━━━━━ Exercise data

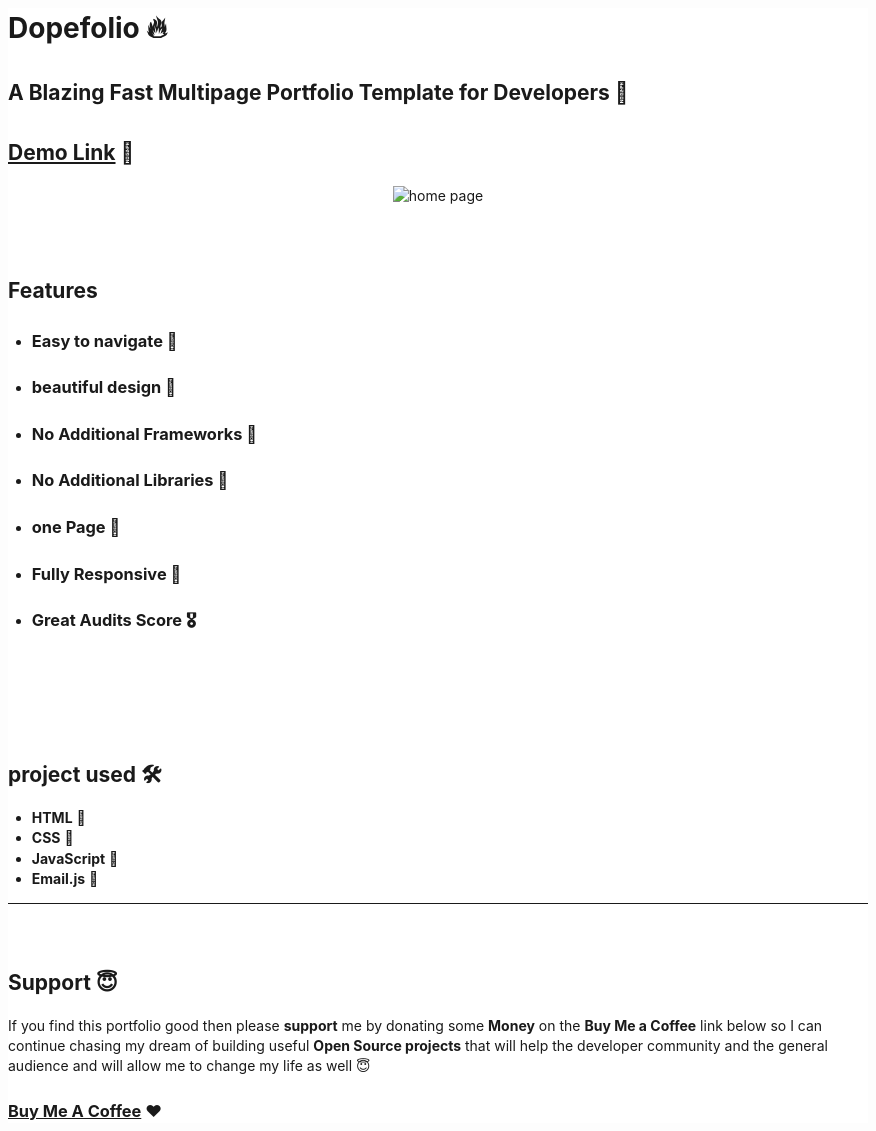 # Dopefolio 🔥

## A Blazing Fast Multipage Portfolio Template for Developers 🚀

## [Demo Link](https://ahmad-jama-v2.netlify.app) 🔗

<div align="center">
  <img src="assts/E-all" alt="home page" width="100%" />
  <br>
</div>

<br/>
<br/>

## Features

- ### **Easy to navigate 💯**
- ### **beautiful design 🥳**
- ### **No Additional Frameworks 🤘**
- ### **No Additional Libraries 🙌**
- ### **one Page 💎**
- ### **Fully Responsive 🚀**
- ### **Great Audits Score 🎖️**

## <br/>

<br/>

## project used 🛠️

- **HTML** 🚀
- **CSS** 🚀
- **JavaScript** 🚀
- **Email.js** 🚀

---

<br/>

## Support 😇

If you find this portfolio good then please **support** me by donating some **Money** on the **Buy Me a Coffee** link below so I can continue chasing my dream of building useful **Open Source projects** that will help the developer community and the general audience and will allow me to change my life as well 😇

### **[Buy Me A Coffee](https://www.buymeacoffee.com/rammcodes)** ❤️
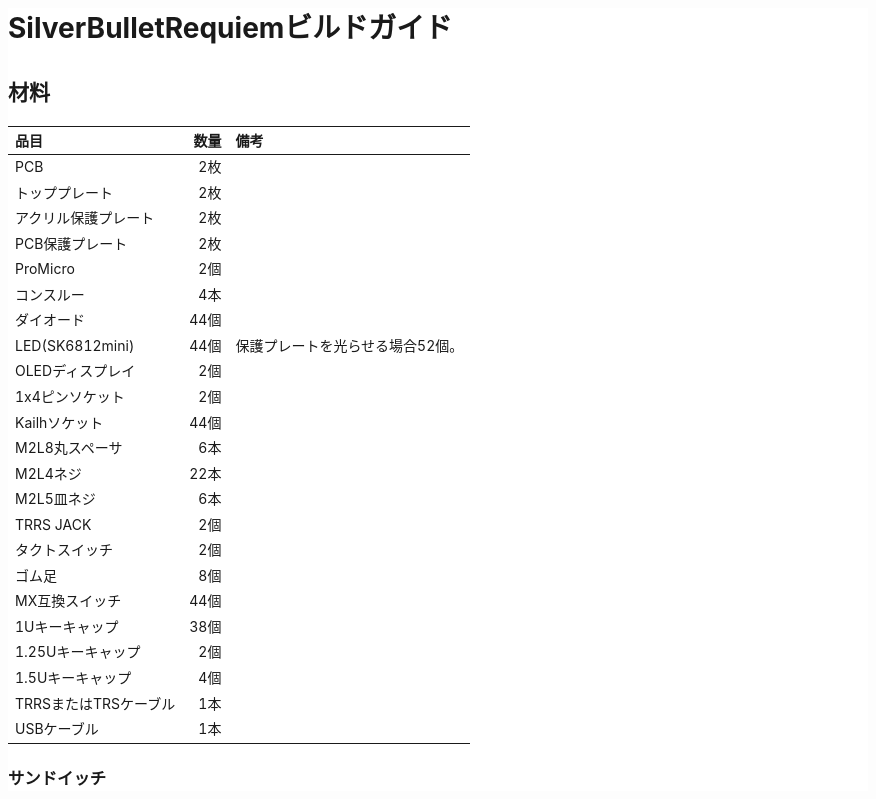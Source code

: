 # SilverBulletRequiemビルドガイド

## 材料




| 品目                    | 数量 | 備考 |
| :---------------------- | ---: | :--- |
| PCB                     |  2枚 |  |
| トッププレート          |  2枚 |  |
| アクリル保護プレート    |  2枚 |  |
| PCB保護プレート         |  2枚 |  |
| ProMicro                |  2個 |  |
| コンスルー              |  4本 |  |
| ダイオード              | 44個 |  |
| LED(SK6812mini)         | 44個 | 保護プレートを光らせる場合52個。 |
| OLEDディスプレイ        |  2個 |  |
| 1x4ピンソケット         |  2個 |  |
| Kailhソケット           | 44個 |  |
| M2L8丸スペーサ          |  6本 |  |
| M2L4ネジ                | 22本 |  |
| M2L5皿ネジ              |  6本 |  |
| TRRS JACK               |  2個 |  |
| タクトスイッチ          |  2個 |  |
| ゴム足                  |  8個 |  |
| MX互換スイッチ          | 44個 |  |
| 1Uキーキャップ          | 38個 |  |
| 1.25Uキーキャップ       |  2個 |  |
| 1.5Uキーキャップ        |  4個 |  |
| TRRSまたはTRSケーブル   |  1本 |  |
| USBケーブル             |  1本 |  |

### サンドイッチ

━━━━━━━━━━

--- Assignment ---
Return the listing unchanged, but drop every picture.

--- Task output ---
 # Dopefolio 🔥

## A Blazing Fast Multipage Portfolio Template for Developers 🚀

## [Demo Link](https://ahmad-jama-v2.netlify.app) 🔗

<div align="center">
  <img src="assts/E-all" alt="home page" width="100%" />
  <br>
</div>

<br/>
<br/>

## Features

- ### **Easy to navigate 💯**
- ### **beautiful design 🥳**
- ### **No Additional Frameworks 🤘**
- ### **No Additional Libraries 🙌**
- ### **one Page 💎**
- ### **Fully Responsive 🚀**
- ### **Great Audits Score 🎖️**

## <br/>

<br/>

## project used 🛠️

- **HTML** 🚀
- **CSS** 🚀
- **JavaScript** 🚀
- **Email.js** 🚀

---

<br/>

## Support 😇

If you find this portfolio good then please **support** me by donating some **Money** on the **Buy Me a Coffee** link below so I can continue chasing my dream of building useful **Open Source projects** that will help the developer community and the general audience and will allow me to change my life as well 😇

### **[Buy Me A Coffee](https://www.buymeacoffee.com/rammcodes)** ❤️
Source code

: # SilverBulletRequiemビルドガイド

## 材料




| 品目                    | 数量 | 備考 |
| :---------------------- | ---: | :--- |
| PCB                     |  2枚 |  |
| トッププレート          |  2枚 |  |
| アクリル保護プレート    |  2枚 |  |
| PCB保護プレート         |  2枚 |  |
| ProMicro                |  2個 |  |
| コンスルー              |  4本 |  |
| ダイオード              | 44個 |  |
| LED(SK6812mini)         | 44個 | 保護プレートを光らせる場合52個。 |
| OLEDディスプレイ        |  2個 |  |
| 1x4ピンソケット         |  2個 |  |
| Kailhソケット           | 44個 |  |
| M2L8丸スペーサ          |  6本 |  |
| M2L4ネジ                | 22本 |  |
| M2L5皿ネジ              |  6本 |  |
| TRRS JACK               |  2個 |  |
| タクトスイッチ          |  2個 |  |
| ゴム足                  |  8個 |  |
| MX互換スイッチ          | 44個 |  |
| 1Uキーキャップ          | 38個 |  |
| 1.25Uキーキャップ       |  2個 |  |
| 1.5Uキーキャップ        |  4個 |  |
| TRRSまたはTRSケーブル   |  1本 |  |
| USBケーブル             |  1本 |  |

### サンドイッチ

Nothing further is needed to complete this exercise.